▸ **What the task asks**
Repeat all entries word for word; skip images.

▸ **Information given**
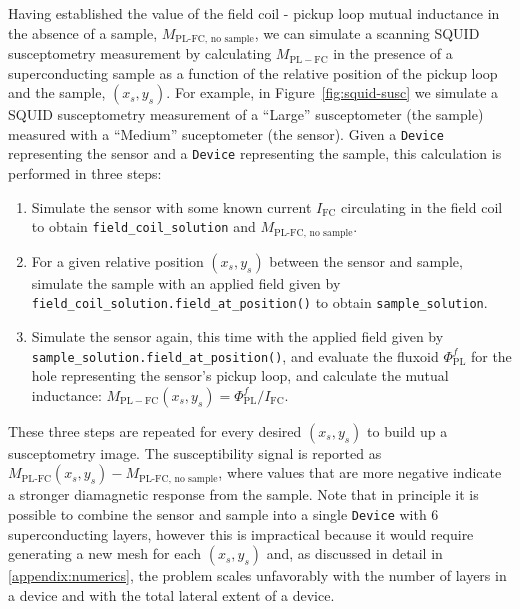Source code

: \documentclass[final,3p,times,twocolumn]{elsarticle}
\newcommand{\inline}[1]{\texttt{#1}\xspace}
\begin{document}
Having established the value of the field coil - pickup loop mutual inductance in the absence of a sample, $M_\text{PL-FC, no sample}$, we can simulate a scanning SQUID susceptometry measurement by calculating $M_\mathrm{PL-FC}$ in the presence of a superconducting sample as a function of the relative position of the pickup loop and the sample, $(x_s, y_s)$. For example, in Figure~\ref{fig:squid-susc} we simulate a SQUID susceptometry measurement of a ``Large'' susceptometer (the sample) measured with a ``Medium'' suceptometer (the sensor). Given a \inline{Device} representing the sensor and a \inline{Device} representing the sample, this calculation is performed in three steps:
\begin{enumerate}
    \item{Simulate the sensor with some known current $I_\mathrm{FC}$ circulating in the field coil to obtain \inline{field_coil_solution} and $M_\text{PL-FC, no sample}$.}
    \item{For a given relative position $(x_s, y_s)$ between the sensor and sample, simulate the sample with an applied field given by \inline{field_coil_solution.field_at_position()} to obtain \inline{sample_solution}.}
    \item{Simulate the sensor again, this time with the applied field given by \inline{sample_solution.field_at_position()}, and evaluate the fluxoid $\Phi^f_\mathrm{PL}$ for the hole representing the sensor's pickup loop, and calculate the mutual inductance: $M_\mathrm{PL-FC}(x_s, y_s)=\Phi^f_\mathrm{PL} / I_\mathrm{FC}$.}
\end{enumerate}
These three steps are repeated for every desired $(x_s, y_s)$ to build up a susceptometry image. The susceptibility signal is reported as $M_\text{PL-FC}(x_s, y_s) - M_\text{PL-FC, no sample}$, where values that are more negative indicate a stronger diamagnetic response from the sample. Note that in principle it is possible to combine the sensor and sample into a single \inline{Device} with 6 superconducting layers, however this is impractical because it would require generating a new mesh for each $(x_s, y_s)$ and, as discussed in detail in \ref{appendix:numerics}, the problem scales unfavorably with the number of layers in a device and with the total lateral extent of a device.
\end{document}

▸ **Result for this exercise**
Source code

: \documentclass[final,3p,times,twocolumn]{elsarticle}
\newcommand{\inline}[1]{\texttt{#1}\xspace}
\begin{document}
Having established the value of the field coil - pickup loop mutual inductance in the absence of a sample, $M_\text{PL-FC, no sample}$, we can simulate a scanning SQUID susceptometry measurement by calculating $M_\mathrm{PL-FC}$ in the presence of a superconducting sample as a function of the relative position of the pickup loop and the sample, $(x_s, y_s)$. For example, in Figure~\ref{fig:squid-susc} we simulate a SQUID susceptometry measurement of a ``Large'' susceptometer (the sample) measured with a ``Medium'' suceptometer (the sensor). Given a \inline{Device} representing the sensor and a \inline{Device} representing the sample, this calculation is performed in three steps:
\begin{enumerate}
    \item{Simulate the sensor with some known current $I_\mathrm{FC}$ circulating in the field coil to obtain \inline{field_coil_solution} and $M_\text{PL-FC, no sample}$.}
    \item{For a given relative position $(x_s, y_s)$ between the sensor and sample, simulate the sample with an applied field given by \inline{field_coil_solution.field_at_position()} to obtain \inline{sample_solution}.}
    \item{Simulate the sensor again, this time with the applied field given by \inline{sample_solution.field_at_position()}, and evaluate the fluxoid $\Phi^f_\mathrm{PL}$ for the hole representing the sensor's pickup loop, and calculate the mutual inductance: $M_\mathrm{PL-FC}(x_s, y_s)=\Phi^f_\mathrm{PL} / I_\mathrm{FC}$.}
\end{enumerate}
These three steps are repeated for every desired $(x_s, y_s)$ to build up a susceptometry image. The susceptibility signal is reported as $M_\text{PL-FC}(x_s, y_s) - M_\text{PL-FC, no sample}$, where values that are more negative indicate a stronger diamagnetic response from the sample. Note that in principle it is possible to combine the sensor and sample into a single \inline{Device} with 6 superconducting layers, however this is impractical because it would require generating a new mesh for each $(x_s, y_s)$ and, as discussed in detail in \ref{appendix:numerics}, the problem scales unfavorably with the number of layers in a device and with the total lateral extent of a device.
\end{document}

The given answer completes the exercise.